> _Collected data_
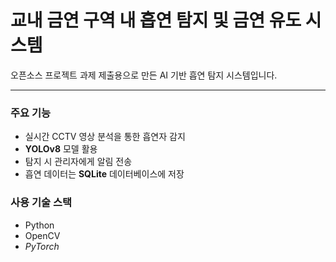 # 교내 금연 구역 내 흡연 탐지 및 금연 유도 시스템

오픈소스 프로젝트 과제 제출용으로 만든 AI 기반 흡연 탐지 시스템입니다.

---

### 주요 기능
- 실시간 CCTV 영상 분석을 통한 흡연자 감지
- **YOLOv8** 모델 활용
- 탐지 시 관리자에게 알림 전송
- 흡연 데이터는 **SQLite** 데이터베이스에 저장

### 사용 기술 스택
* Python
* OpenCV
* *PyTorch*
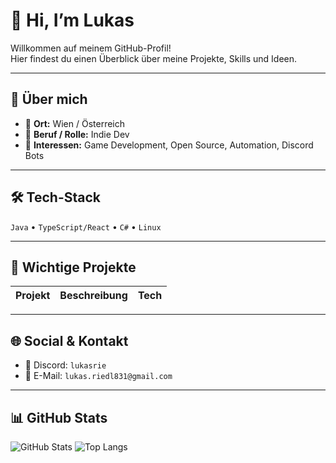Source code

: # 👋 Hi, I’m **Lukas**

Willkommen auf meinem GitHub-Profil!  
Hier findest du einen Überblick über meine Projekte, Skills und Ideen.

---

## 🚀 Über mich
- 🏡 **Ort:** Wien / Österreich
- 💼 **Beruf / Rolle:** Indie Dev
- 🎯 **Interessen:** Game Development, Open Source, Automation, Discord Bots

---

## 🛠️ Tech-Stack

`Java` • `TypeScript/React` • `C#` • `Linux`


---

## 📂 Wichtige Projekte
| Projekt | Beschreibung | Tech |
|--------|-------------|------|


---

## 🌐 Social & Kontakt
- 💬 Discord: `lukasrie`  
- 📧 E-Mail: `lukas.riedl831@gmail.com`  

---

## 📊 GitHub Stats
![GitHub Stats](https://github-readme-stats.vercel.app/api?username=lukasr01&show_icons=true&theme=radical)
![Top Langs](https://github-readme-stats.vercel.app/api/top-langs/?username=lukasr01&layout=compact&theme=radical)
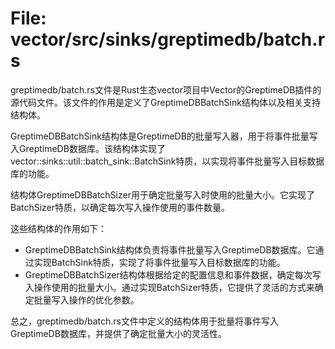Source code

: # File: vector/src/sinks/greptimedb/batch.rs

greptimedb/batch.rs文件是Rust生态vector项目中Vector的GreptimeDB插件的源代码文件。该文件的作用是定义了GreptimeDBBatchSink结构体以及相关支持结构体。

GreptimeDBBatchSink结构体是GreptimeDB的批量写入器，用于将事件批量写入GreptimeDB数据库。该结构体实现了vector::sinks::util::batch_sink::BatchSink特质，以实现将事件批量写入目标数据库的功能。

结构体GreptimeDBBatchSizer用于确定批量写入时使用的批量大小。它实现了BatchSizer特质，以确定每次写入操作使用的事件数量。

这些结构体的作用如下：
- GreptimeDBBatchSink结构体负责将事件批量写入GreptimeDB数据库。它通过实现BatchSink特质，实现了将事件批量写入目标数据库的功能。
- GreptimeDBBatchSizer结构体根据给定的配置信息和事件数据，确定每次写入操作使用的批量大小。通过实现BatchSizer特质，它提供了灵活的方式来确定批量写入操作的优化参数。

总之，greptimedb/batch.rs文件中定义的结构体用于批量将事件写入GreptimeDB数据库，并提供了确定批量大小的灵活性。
---
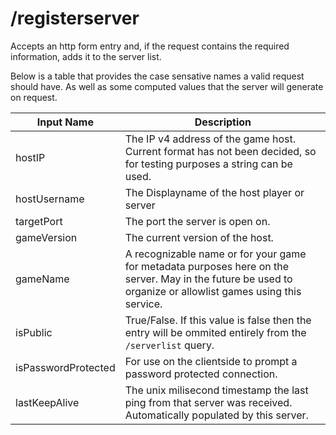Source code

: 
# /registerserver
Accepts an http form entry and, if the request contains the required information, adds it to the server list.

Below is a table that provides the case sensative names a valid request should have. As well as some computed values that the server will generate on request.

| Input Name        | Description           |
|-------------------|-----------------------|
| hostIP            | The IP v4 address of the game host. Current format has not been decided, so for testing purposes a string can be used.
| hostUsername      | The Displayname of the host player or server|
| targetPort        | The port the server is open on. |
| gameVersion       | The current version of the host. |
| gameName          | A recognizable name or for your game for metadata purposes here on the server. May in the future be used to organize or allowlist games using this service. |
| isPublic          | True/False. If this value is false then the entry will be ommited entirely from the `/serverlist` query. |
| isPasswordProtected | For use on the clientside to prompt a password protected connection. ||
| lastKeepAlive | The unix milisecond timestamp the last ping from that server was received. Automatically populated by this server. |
* * *
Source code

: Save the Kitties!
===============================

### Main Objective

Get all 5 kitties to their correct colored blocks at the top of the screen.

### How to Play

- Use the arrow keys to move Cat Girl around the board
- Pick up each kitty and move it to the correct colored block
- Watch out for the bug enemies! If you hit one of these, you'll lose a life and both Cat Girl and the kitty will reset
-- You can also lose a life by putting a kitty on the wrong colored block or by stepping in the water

> _Brief_
Repeat exactly the lines above, from the line that contains "## 📊 GitHub Stats" down through the line that contains "- GreptimeDBBatchSin". Include both of those lines and none of the pictures.

> _Response below_
## 📊 GitHub Stats
![GitHub Stats](https://github-readme-stats.vercel.app/api?username=lukasr01&show_icons=true&theme=radical)
![Top Langs](https://github-readme-stats.vercel.app/api/top-langs/?username=lukasr01&layout=compact&theme=radical)
Source code

: # File: vector/src/sinks/greptimedb/batch.rs

greptimedb/batch.rs文件是Rust生态vector项目中Vector的GreptimeDB插件的源代码文件。该文件的作用是定义了GreptimeDBBatchSink结构体以及相关支持结构体。

GreptimeDBBatchSink结构体是GreptimeDB的批量写入器，用于将事件批量写入GreptimeDB数据库。该结构体实现了vector::sinks::util::batch_sink::BatchSink特质，以实现将事件批量写入目标数据库的功能。

结构体GreptimeDBBatchSizer用于确定批量写入时使用的批量大小。它实现了BatchSizer特质，以确定每次写入操作使用的事件数量。

这些结构体的作用如下：
- GreptimeDBBatchSink结构体负责将事件批量写入GreptimeDB数据库。它通过实现BatchSink特质，实现了将事件批量写入目标数据库的功能。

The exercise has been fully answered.